R中使用插入符号进行分类的predict(model)和predict(model $ finalModel)之间的差异 [英] Difference between predict(model) and predict(model$finalModel) using caret for classification in R
问题描述
predict(rf,newdata = testSet)
有什么区别
和
predict(rf $ finalModel,newdata = testSet)
我使用 preProcess = c( center , scale)
tc<-trainControl( repeatedcv,number = 10,重复次数= 10,classProbs = TRUE,savePred = T)
rf<-train(y〜。,data = trainingSet,method = rf,trControl = tc,preProc = c( center, scale ))
,当我在居中且缩放后的testSet上运行时,我会收到0个真实肯定值
testSetCS<-testSet
xTrans<-preProcess(testSetCS)
testSetCS< -predict(xTrans, testSet)
testSet $ Prediction<-预测(rf,newdata = testSet)
testSetCS $ Prediction<--predict(rf,newdata = testSetCS)
,但是当我在未缩放的testSet上运行时,会收到一些真实的肯定。
我必须使用rf $ finalModel在居中和缩放的testSet上接收一些真实的正数,在未缩放的testSet上接收rf对象……我缺少什么?
编辑
测试:
tc<-trainControl( repeatedcv,number = 10,重复次数= 10,classProbs = TRUE,savePred = T)
RF<-train(Y〜。,data = trainingSet, method = rf,trControl = tc)#normal trainingData
RF.CS<-train(Y〜。,data = trainingSet,method = rf,trControl = tc,preProc = c( center , scale))#按比例缩放并居中训练数据在正常testSet上的数据
:
RF预测合理(灵敏度= 0.33,特异性= 0.97)
RF $ finalModel预测不良(灵敏度= 0.74,特异性= 0.36)
RF.CS预测合理(灵敏度= 0.31,特异性= 0.97)
RF.CS $ finalModel与RF.CS的结果相同(灵敏度= 0.31,特异性= 0.97)
上居中并按比例缩放的testSetCS:
RF预测非常糟糕(灵敏度= 0.00,特异性= 1.00)
RF $ finalModel预测合理(灵敏度= 0.33,特异性= 0.98)
RF.CS预测为RF(灵敏度= 0.00,特异性= 1.00)
RF.CS $ finalModel预测为RF(敏感性为0.00,特异性= 1.00)

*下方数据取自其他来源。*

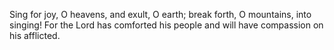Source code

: Sing for joy, O heavens, and exult, O earth; break forth, O mountains, into singing! For the Lord has comforted his people and will have compassion on his afflicted.
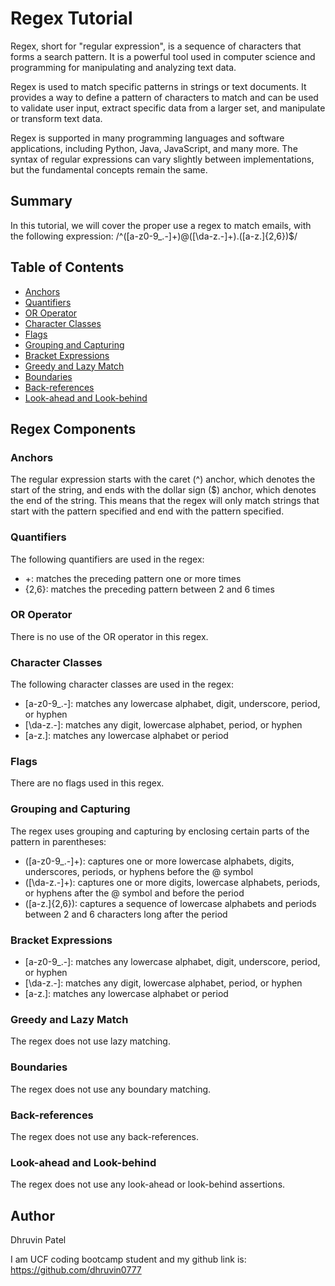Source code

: # Regex Tutorial

Regex, short for "regular expression", is a sequence of characters that forms a search pattern. It is a powerful tool used in computer science and programming for manipulating and analyzing text data.

Regex is used to match specific patterns in strings or text documents. It provides a way to define a pattern of characters to match and can be used to validate user input, extract specific data from a larger set, and manipulate or transform text data.

Regex is supported in many programming languages and software applications, including Python, Java, JavaScript, and many more. The syntax of regular expressions can vary slightly between implementations, but the fundamental concepts remain the same.

## Summary

In this tutorial, we will cover the proper use a regex to match emails, with the following expression: /^([a-z0-9_\.-]+)@([\da-z\.-]+)\.([a-z\.]{2,6})$/

## Table of Contents

- [Anchors](#anchors)
- [Quantifiers](#quantifiers)
- [OR Operator](#or-operator)
- [Character Classes](#character-classes)
- [Flags](#flags)
- [Grouping and Capturing](#grouping-and-capturing)
- [Bracket Expressions](#bracket-expressions)
- [Greedy and Lazy Match](#greedy-and-lazy-match)
- [Boundaries](#boundaries)
- [Back-references](#back-references)
- [Look-ahead and Look-behind](#look-ahead-and-look-behind)

## Regex Components

### Anchors
The regular expression starts with the caret (^) anchor, which denotes the start of the string, and ends with the dollar sign ($) anchor, which denotes the end of the string. This means that the regex will only match strings that start with the pattern specified and end with the pattern specified.

### Quantifiers
The following quantifiers are used in the regex:

- +: matches the preceding pattern one or more times
- {2,6}: matches the preceding pattern between 2 and 6 times

### OR Operator
There is no use of the OR operator in this regex.

### Character Classes
The following character classes are used in the regex:

- [a-z0-9_\.-]: matches any lowercase alphabet, digit, underscore, period, or hyphen
- [\da-z\.-]: matches any digit, lowercase alphabet, period, or hyphen
- [a-z\.]: matches any lowercase alphabet or period

### Flags
There are no flags used in this regex.

### Grouping and Capturing
The regex uses grouping and capturing by enclosing certain parts of the pattern in parentheses:

- ([a-z0-9_\.-]+): captures one or more lowercase alphabets, digits, underscores, periods, or hyphens before the @ symbol
- ([\da-z\.-]+): captures one or more digits, lowercase alphabets, periods, or hyphens after the @ symbol and before the period
- ([a-z\.]{2,6}): captures a sequence of lowercase alphabets and periods between 2 and 6 characters long after the period

### Bracket Expressions
- [a-z0-9_.-]: matches any lowercase alphabet, digit, underscore, period, or hyphen
- [\da-z.-]: matches any digit, lowercase alphabet, period, or hyphen
- [a-z.]: matches any lowercase alphabet or period

### Greedy and Lazy Match
The regex does not use lazy matching.

### Boundaries
The regex does not use any boundary matching.

### Back-references
The regex does not use any back-references.

### Look-ahead and Look-behind
The regex does not use any look-ahead or look-behind assertions.

## Author
Dhruvin Patel 

I am UCF coding bootcamp student and my github link is: https://github.com/dhruvin0777 
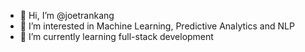 - 👋 Hi, I’m @joetrankang
- 👀 I’m interested in Machine Learning, Predictive Analytics and NLP
- 🌱 I’m currently learning full-stack development 

<!---
joetrankang/joetrankang is a ✨ special ✨ repository because its `README.md` (this file) appears on your GitHub profile.
You can click the Preview link to take a look at your changes.
--->
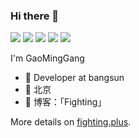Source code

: ### Hi there 👋
![](https://github-profile-summary-cards.vercel.app/api/cards/profile-details?username=gmg0829&theme=github)
![](https://github-profile-summary-cards.vercel.app/api/cards/repos-per-language?username=gmg0829&theme=github)
![](https://github-profile-summary-cards.vercel.app/api/cards/most-commit-language?username=gmg0829&theme=github)
![](https://github-profile-summary-cards.vercel.app/api/cards/stats?username=gmg0829&theme=github)
![](https://github-profile-summary-cards.vercel.app/api/cards/productive-time?username=gmg0829&theme=github)

I'm GaoMingGang 

- 🍒 Developer at bangsun
- 📍 北京
- 🍑 博客：「Fighting」

More details on [fighting.plus](http://www.fighting.plus/).
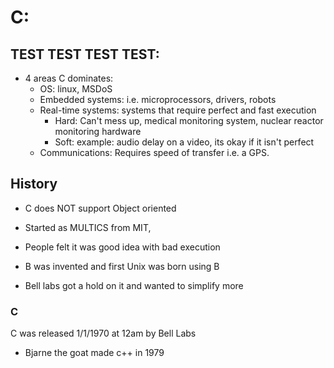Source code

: # C:

## TEST TEST TEST TEST:

- 4 areas C dominates:
  - OS: linux, MSDoS
  - Embedded systems: i.e. microprocessors, drivers, robots
  - Real-time systems: systems that require perfect and fast execution
    - Hard: Can't mess up, medical monitoring system, nuclear reactor monitoring hardware
    - Soft: example: audio delay on a video, its okay if it isn't perfect 
  - Communications: Requires speed of transfer i.e. a GPS.

## History

- C does NOT support Object oriented

- Started as MULTICS from MIT,
- People felt it was good idea with bad execution
- B was invented and first Unix was born using B

- Bell labs got a hold on it and wanted to simplify more

### C

C was released 1/1/1970 at 12am by Bell Labs

- Bjarne the goat made c++ in 1979

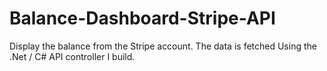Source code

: # Balance-Dashboard-Stripe-API
Display the balance from the Stripe account. The data is fetched Using the .Net / C# API controller I build. 
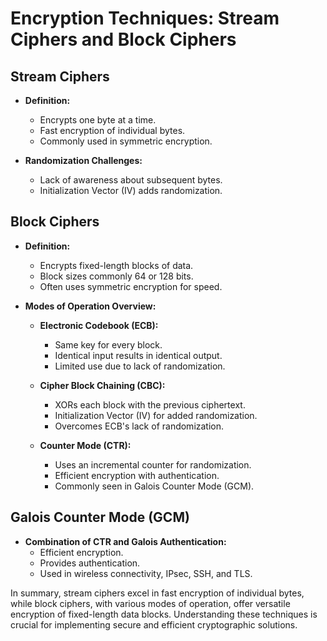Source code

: # Encryption Techniques: Stream Ciphers and Block Ciphers

## Stream Ciphers

- **Definition:**
	- Encrypts one byte at a time.
	- Fast encryption of individual bytes.
	- Commonly used in symmetric encryption.

- **Randomization Challenges:**
	- Lack of awareness about subsequent bytes.
	- Initialization Vector (IV) adds randomization.

## Block Ciphers

- **Definition:**
	- Encrypts fixed-length blocks of data.
	- Block sizes commonly 64 or 128 bits.
	- Often uses symmetric encryption for speed.

- **Modes of Operation Overview:**
	- **Electronic Codebook (ECB):**
		- Same key for every block.
		- Identical input results in identical output.
		- Limited use due to lack of randomization.

	- **Cipher Block Chaining (CBC):**
		- XORs each block with the previous ciphertext.
		- Initialization Vector (IV) for added randomization.
		- Overcomes ECB's lack of randomization.

	- **Counter Mode (CTR):**
		- Uses an incremental counter for randomization.
		- Efficient encryption with authentication.
		- Commonly seen in Galois Counter Mode (GCM).

## Galois Counter Mode (GCM)

- **Combination of CTR and Galois Authentication:**
	- Efficient encryption.
	- Provides authentication.
	- Used in wireless connectivity, IPsec, SSH, and TLS.

In summary, stream ciphers excel in fast encryption of individual bytes, while block ciphers, with various modes of operation, offer versatile encryption of fixed-length data blocks. Understanding these techniques is crucial for implementing secure and efficient cryptographic solutions.

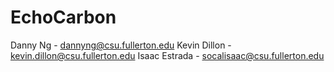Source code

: # EchoCarbon

Danny Ng - dannyng@csu.fullerton.edu
Kevin Dillon - kevin.dillon@csu.fullerton.edu
Isaac Estrada - socalisaac@csu.fullerton.edu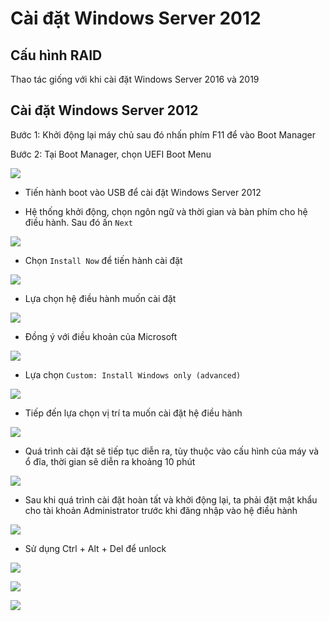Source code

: # Cài đặt Windows Server 2012 
## Cấu hình RAID
Thao tác giống với khi cài đặt Windows Server 2016 và 2019

## Cài đặt Windows Server 2012 
Bước 1: Khởi động lại máy chủ sau đó nhấn phím F11 để vào Boot Manager

Bước 2: Tại Boot Manager, chọn UEFI Boot Menu 

![](./images/ws2012-1.png)

- Tiến hành boot vào USB để cài đặt Windows Server 2012

- Hệ thống khởi động, chọn ngôn ngữ và thời gian và bàn phím cho hệ điều hành. Sau đó ấn `Next`

![](./images/ws2012-2.png)

- Chọn `Install Now` để tiến hành cài đặt

![](./images/ws2012-3.png)

- Lựa chọn hệ điều hành muốn cài đặt

![](./images/ws2012-4.png)

- Đồng ý với điều khoản của Microsoft

![](./images/ws2012-5.png)

- Lựa chọn `Custom: Install Windows only (advanced)`

![](./images/ws2012-6.png)

- Tiếp đến lựa chọn vị trí ta muốn cài đặt hệ điều hành

![](./images/ws2012-7.png)

- Quá trình cài đặt sẽ tiếp tục diễn ra, tùy thuộc vào cấu hình của máy và ổ đĩa, thời gian sẽ diễn ra khoảng 10 phút

![](./images/ws2012-8.png)

- Sau khi quá trình cài đặt hoàn tất và khởi động lại, ta phải đặt mật khẩu cho tài khoản Administrator trước khi đăng nhập vào hệ điều hành

![](./images/ws2012-10.png)

- Sử dụng Ctrl + Alt + Del để unlock 

![](./images/ws2012-11.png)

![](./images/ws2012-12.png)

![](./images/ws2012-13.png)
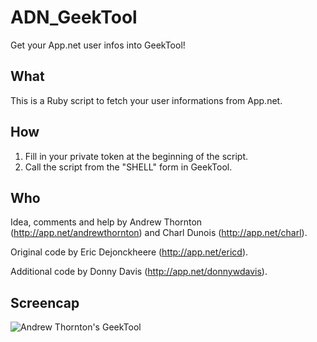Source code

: ADN_GeekTool
============

Get your App.net user infos into GeekTool!

## What

This is a Ruby script to fetch your user informations from App.net.

## How

1. Fill in your private token at the beginning of the script.
2. Call the script from the "SHELL" form in GeekTool.

## Who

Idea, comments and help by Andrew Thornton (http://app.net/andrewthornton) and Charl Dunois (http://app.net/charl).

Original code by Eric Dejonckheere (http://app.net/ericd).

Additional code by Donny Davis (http://app.net/donnywdavis).

## Screencap

![Andrew Thornton's GeekTool](https://files.app.net/xjq5LZN-)
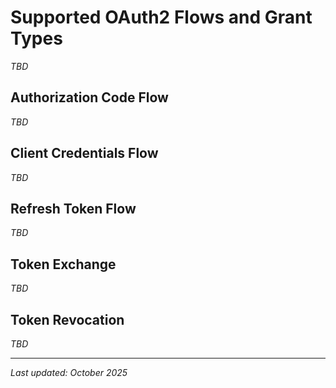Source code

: # Supported OAuth2 Flows and Grant Types

_TBD_

## Authorization Code Flow

_TBD_

## Client Credentials Flow

_TBD_

## Refresh Token Flow

_TBD_

## Token Exchange

_TBD_

## Token Revocation

_TBD_

---

*Last updated: October 2025*
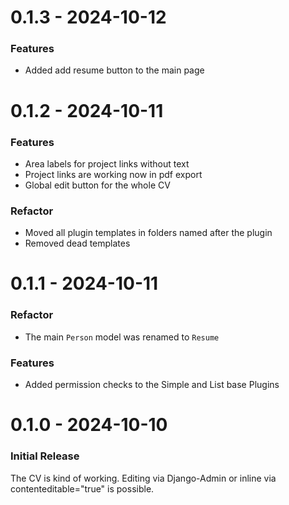 0.1.3 - 2024-10-12
==================

### Features

- Added add resume button to the main page

0.1.2 - 2024-10-11
==================

### Features
- Area labels for project links without text
- Project links are working now in pdf export
- Global edit button for the whole CV

### Refactor
- Moved all plugin templates in folders named after the plugin
- Removed dead templates

0.1.1 - 2024-10-11
==================

### Refactor
- The main `Person` model was renamed to `Resume`

### Features
- Added permission checks to the Simple and List base Plugins

0.1.0 - 2024-10-10
==================

### Initial Release

The CV is kind of working. Editing via Django-Admin or inline via
contenteditable="true" is possible.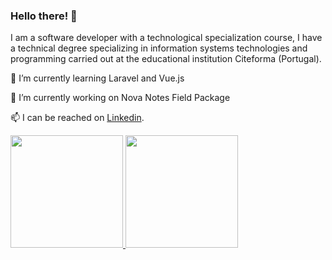 
### Hello there! 👋

I am a software developer with a technological specialization course, I have a technical degree specializing in information systems technologies and programming carried out at the educational institution Citeforma (Portugal).

🌱 I’m currently learning Laravel and Vue.js

🔭 I’m currently working on Nova Notes Field Package

📫 I can be reached on [Linkedin](https://pt.linkedin.com/in/jonatanoliveira).

<p align="left">
  <a href="https://github.com/jonasnapoles"><img height="180em" src="https://github-readme-stats.vercel.app/api?username=jonasnapoles&show_icons=true&theme=gotham">
  <a href="https://github.com/jonasnapoles"><img height="180em" src="https://github-readme-stats.vercel.app/api/top-langs/?username=jonasnapoles&hide=html,css&langs_count=10&layout=compact&theme=gotham">
</p>

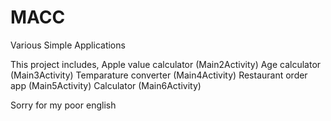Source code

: # MACC

Various Simple Applications

This project includes,
Apple value calculator (Main2Activity)
Age calculator (Main3Activity)
Temparature converter (Main4Activity)
Restaurant order app (Main5Activity)
Calculator (Main6Activity)

Sorry for my poor english
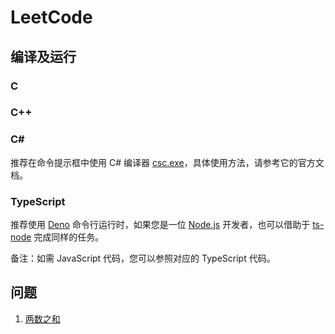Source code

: # LeetCode

## 编译及运行

### C

### C++

### C#

推荐在命令提示框中使用 C# 编译器 [csc.exe](https://docs.microsoft.com/en-us/dotnet/csharp/language-reference/compiler-options/command-line-building-with-csc-exe)，具体使用方法，请参考它的官方文档。

### TypeScript

推荐使用 [Deno](https://deno.land/) 命令行运行时，如果您是一位 [Node.js](https://nodejs.org/en/) 开发者，也可以借助于 [ts-node](https://www.npmjs.com/package/ts-node) 完成同样的任务。

备注：如需 JavaScript 代码，您可以参照对应的 TypeScript 代码。

## 问题

1. [两数之和](./1-two-sum)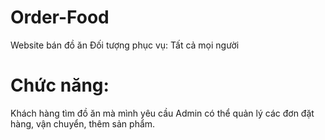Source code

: # Order-Food
Website bán đồ ăn
Đối tượng phục vụ: Tất cả mọi người
# Chức năng: 
  Khách hàng tìm đồ ăn mà mình yêu cầu
  Admin có thể quản lý các đơn đặt hàng, vận chuyển, thêm sản phẩm.
 

  
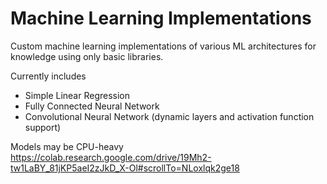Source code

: # Machine Learning Implementations

Custom machine learning implementations of various ML architectures for knowledge using only basic libraries.

Currently includes
- Simple Linear Regression
- Fully Connected Neural Network
- Convolutional Neural Network (dynamic layers and activation function support)

Models may be CPU-heavy
https://colab.research.google.com/drive/19Mh2-tw1LaBY_81jKP5aeI2zJkD_X-Ol#scrollTo=NLoxlqk2ge18

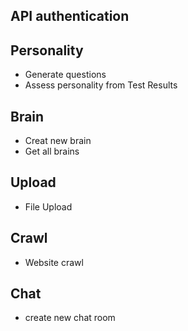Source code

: ## API authentication

## Personality
 - Generate questions
 - Assess personality from Test Results

## Brain
 - Creat new brain
 - Get all brains

## Upload
 - File Upload

## Crawl
 - Website crawl

## Chat
 - create new chat room

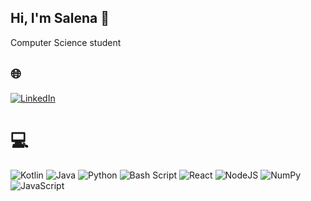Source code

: ## Hi, I'm Salena 👋

Computer Science student


## 🌐
[![LinkedIn](https://img.shields.io/badge/LinkedIn-%230077B5.svg?logo=linkedin&logoColor=white)](https://linkedin.com/in/salenakha) 

# 💻
![Kotlin](https://img.shields.io/badge/kotlin-%237F52FF.svg?style=flat&logo=kotlin&logoColor=white) ![Java](https://img.shields.io/badge/java-%23ED8B00.svg?style=flat&logo=openjdk&logoColor=white) ![Python](https://img.shields.io/badge/python-3670A0?style=flat&logo=python&logoColor=ffdd54) ![Bash Script](https://img.shields.io/badge/bash_script-%23121011.svg?style=flat&logo=gnu-bash&logoColor=white) ![React](https://img.shields.io/badge/react-%2320232a.svg?style=flat&logo=react&logoColor=%2361DAFB) ![NodeJS](https://img.shields.io/badge/node.js-6DA55F?style=flat&logo=node.js&logoColor=white) ![NumPy](https://img.shields.io/badge/numpy-%23013243.svg?style=flat&logo=numpy&logoColor=white)![JavaScript](https://img.shields.io/badge/javascript-%23323330.svg?style=flat&logo=javascript&logoColor=%23F7DF1E) 
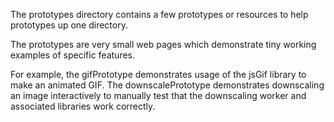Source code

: The prototypes directory contains a few prototypes or resources to help prototypes up one directory.

The prototypes are very small web pages which demonstrate tiny working examples of specific features.

For example, the gifPrototype demonstrates usage of the jsGif library to make an animated GIF.
The downscalePrototype demonstrates downscaling an image interactively to manually test that the downscaling worker and associated libraries work correctly.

因此,似乎$ finalModel需要相同格式的trainingSet和testSet,而受过训练的对象接受
预测代码(其中testSet是普通数据,而testSetCS是居中和缩放的),则仅选择非居中和未缩放的数据?
预测代码:
testSet $ Prediction<-预测(RF,newdata = testSet)
testSet $ PredictionFM<--预测(RF $ finalModel,newdata = testSet)
testSet $ PredictionCS<-预测(RF.CS,newdata = testSet)
testSet $ PredictionCSFM<-预测(RF.CS $ finalModel,newdat a = testSet)
testSetCS $ Prediction<-预测(RF,newdata = testSetCS)
testSetCS $ PredictionFM<-预测(RF $ finalModel,newdata = testSetCS)
testSetCS $ PredictionCS<-预测(RF.CS,newdata = testSetCS)
testSetCS $ PredictionCSFM<-预测(RF.CS $ finalModel,newdata = testSetCS)
坦白,
这与您的交叉验证。
您确实需要
1)显示每个结果的准确预测代码
2)举一个可复制的示例。
使用正常的 testSet
, RF.CS
和 RF.CS $ finalModel
应该不会为您提供相同的结果,我们应该能够复制该结果。另外,您的代码中存在语法错误,因此它可能与您执行的代码不完全相同。
最后,我不太确定为什么要使用 finalModel
对象。 train
的重点是处理细节并以这种方式处理(您可以选择这样做)来绕开通常会应用的完整代码集。
以下是可重现的示例:
library(mlbench)
data(Sonar)
set.seed(1)
inTrain<-createDataPartition(Sonar $ Class)
培训<-Sonar [inTrain [[1] ],]
测试<-声纳[-inTrain [[1]],]
pp<-preProcess(training [,-ncol(Sonar)])
training2<-预测(pp,training [,-ncol(Sonar)])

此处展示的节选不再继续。